NAWAZ: Because despite what we think of the invasion of Iraq, at the end of the day, what ISIL is doing has got nothing to do with that foreign policy decision. They are - or they were - attempting at genocide against the Yazidi community in Iraq, who had nothing to do with the invasion of that country. Or killing and expelling the Iraqi Christians, or the Iraqi Shia, and beheading them. You know, these people are entirely innocent. And so the other half of the story is that the jihadist extremist groups have become the very monster they claim they're attempting to fight.

SIMON: Do you have any one or two solid pieces of advice that you might give countries now that are worried about this threat?

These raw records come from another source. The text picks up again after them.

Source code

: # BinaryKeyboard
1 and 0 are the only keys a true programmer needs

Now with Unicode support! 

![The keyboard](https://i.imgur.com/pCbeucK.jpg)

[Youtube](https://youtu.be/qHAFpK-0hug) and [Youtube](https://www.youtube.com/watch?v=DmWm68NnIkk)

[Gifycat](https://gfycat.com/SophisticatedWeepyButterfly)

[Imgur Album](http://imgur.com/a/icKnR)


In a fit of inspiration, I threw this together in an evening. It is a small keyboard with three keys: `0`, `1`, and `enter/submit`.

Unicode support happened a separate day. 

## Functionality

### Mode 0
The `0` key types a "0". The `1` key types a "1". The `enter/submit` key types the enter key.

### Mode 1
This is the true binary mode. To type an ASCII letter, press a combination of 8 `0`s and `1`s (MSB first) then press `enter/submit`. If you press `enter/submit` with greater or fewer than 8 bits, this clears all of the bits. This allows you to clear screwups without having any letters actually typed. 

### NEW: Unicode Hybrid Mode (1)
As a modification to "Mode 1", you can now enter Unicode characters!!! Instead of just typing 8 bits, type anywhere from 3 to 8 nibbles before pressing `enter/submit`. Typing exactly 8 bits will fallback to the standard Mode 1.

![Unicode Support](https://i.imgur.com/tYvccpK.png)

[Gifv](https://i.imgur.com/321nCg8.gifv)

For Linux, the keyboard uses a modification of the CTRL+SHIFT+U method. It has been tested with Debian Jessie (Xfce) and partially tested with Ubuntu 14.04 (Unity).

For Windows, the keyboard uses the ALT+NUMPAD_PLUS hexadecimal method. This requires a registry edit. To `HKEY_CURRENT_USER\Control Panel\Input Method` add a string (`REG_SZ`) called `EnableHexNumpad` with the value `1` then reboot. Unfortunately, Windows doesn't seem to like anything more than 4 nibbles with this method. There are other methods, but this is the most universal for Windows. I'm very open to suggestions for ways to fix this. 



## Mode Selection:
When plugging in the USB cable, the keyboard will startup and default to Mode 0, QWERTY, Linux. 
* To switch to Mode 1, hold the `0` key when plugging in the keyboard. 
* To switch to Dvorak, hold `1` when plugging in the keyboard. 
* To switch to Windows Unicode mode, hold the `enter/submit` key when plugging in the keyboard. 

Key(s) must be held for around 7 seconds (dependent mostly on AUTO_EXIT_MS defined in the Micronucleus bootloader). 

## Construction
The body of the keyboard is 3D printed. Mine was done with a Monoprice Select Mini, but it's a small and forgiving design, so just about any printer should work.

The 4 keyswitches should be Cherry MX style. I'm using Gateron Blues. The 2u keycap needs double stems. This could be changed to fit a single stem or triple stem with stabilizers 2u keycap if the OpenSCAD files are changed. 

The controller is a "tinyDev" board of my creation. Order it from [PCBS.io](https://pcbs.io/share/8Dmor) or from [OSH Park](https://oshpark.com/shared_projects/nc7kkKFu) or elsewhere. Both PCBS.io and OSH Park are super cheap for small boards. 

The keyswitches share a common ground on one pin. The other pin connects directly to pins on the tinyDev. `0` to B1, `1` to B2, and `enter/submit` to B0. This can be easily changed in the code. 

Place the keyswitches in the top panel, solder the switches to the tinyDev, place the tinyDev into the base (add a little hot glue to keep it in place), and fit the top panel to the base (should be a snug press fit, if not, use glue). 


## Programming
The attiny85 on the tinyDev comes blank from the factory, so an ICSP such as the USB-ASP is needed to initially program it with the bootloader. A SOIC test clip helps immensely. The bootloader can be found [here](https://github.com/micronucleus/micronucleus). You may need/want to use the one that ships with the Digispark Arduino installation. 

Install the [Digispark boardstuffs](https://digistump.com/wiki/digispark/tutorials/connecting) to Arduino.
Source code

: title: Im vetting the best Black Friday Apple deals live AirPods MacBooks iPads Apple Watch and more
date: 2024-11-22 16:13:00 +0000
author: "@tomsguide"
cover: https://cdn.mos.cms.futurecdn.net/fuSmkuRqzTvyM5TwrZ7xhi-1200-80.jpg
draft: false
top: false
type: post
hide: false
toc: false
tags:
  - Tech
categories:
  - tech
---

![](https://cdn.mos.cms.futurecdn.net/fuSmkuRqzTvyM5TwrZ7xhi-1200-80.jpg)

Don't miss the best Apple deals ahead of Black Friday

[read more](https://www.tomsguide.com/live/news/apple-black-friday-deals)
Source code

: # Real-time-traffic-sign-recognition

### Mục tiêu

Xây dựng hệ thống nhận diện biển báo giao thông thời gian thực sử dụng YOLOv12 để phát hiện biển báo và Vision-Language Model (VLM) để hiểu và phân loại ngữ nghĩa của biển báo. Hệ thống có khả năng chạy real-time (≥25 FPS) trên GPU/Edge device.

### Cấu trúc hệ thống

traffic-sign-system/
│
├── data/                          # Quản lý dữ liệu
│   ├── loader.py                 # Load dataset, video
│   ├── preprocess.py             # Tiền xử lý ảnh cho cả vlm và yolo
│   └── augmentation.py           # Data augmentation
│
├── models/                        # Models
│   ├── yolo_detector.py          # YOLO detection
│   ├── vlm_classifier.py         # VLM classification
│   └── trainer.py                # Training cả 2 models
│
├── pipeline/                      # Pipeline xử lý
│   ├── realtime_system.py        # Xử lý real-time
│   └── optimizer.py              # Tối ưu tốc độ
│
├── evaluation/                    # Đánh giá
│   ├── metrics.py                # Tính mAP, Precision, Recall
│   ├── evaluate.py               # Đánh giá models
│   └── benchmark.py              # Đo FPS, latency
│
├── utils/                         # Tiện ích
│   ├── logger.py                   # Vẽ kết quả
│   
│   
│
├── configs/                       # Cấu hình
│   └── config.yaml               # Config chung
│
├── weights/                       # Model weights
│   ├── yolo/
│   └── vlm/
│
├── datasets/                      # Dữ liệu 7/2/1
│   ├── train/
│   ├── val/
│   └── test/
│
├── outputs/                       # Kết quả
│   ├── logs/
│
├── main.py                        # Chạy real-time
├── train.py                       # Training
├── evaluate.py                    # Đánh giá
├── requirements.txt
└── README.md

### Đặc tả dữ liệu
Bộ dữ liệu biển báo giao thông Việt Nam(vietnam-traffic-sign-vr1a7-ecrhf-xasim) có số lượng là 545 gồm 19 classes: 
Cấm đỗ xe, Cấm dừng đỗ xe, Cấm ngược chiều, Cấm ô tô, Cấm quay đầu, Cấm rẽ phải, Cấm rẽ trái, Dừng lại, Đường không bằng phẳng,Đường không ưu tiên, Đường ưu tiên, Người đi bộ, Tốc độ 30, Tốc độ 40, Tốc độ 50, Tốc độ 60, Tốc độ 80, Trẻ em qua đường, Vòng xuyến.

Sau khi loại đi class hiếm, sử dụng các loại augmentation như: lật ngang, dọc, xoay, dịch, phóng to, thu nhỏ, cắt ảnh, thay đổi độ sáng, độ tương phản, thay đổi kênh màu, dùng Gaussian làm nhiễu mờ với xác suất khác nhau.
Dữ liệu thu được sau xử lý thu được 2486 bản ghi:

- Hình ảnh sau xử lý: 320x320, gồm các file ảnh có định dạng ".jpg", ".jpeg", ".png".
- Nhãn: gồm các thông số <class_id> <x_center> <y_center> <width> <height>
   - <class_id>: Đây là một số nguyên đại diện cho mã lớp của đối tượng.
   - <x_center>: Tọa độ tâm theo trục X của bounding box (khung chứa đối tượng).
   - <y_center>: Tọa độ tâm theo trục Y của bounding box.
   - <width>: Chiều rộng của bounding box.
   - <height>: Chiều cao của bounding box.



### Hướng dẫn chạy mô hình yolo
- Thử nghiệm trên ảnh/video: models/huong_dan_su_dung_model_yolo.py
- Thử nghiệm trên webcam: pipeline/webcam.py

NAWAZ: Well, I think I would encourage leaders to start working with communities in order to inoculate angry, young teenagers. And there are many non-Muslims who are joining them as converts, as well. So that's why I say angry young teenagers rather than just Muslims. And it means that everyone is responsible. Media is responsible for not perpetuating the myth of a clash of civilizations. This is not a clash between the West and Islam. My very presence indicates this is indeed a struggle within the Muslim communities to reclaim a hijacked faith as well. But communities themselves are responsible - Muslim and non - because everyone is tasked with the charge of facing down any extremist propaganda. Whether it comes from the far right anti-Muslim crowd - and we've got the rise and the upsurge of that in Europe at the moment - and also from the Islamist extremist crowd. Muslim communities themselves, as they expect mainstream society to stand down racists, must do more to also stand down the Islamist extremists. You know, 500 British Muslims don't just get up and leave in a vacuum.

SIMON: Maajid Nawaz. He is the author of the book "Radical" and cofounder of Quilliam, a counterterrorism organization in the U.K. Thanks so much for being with us.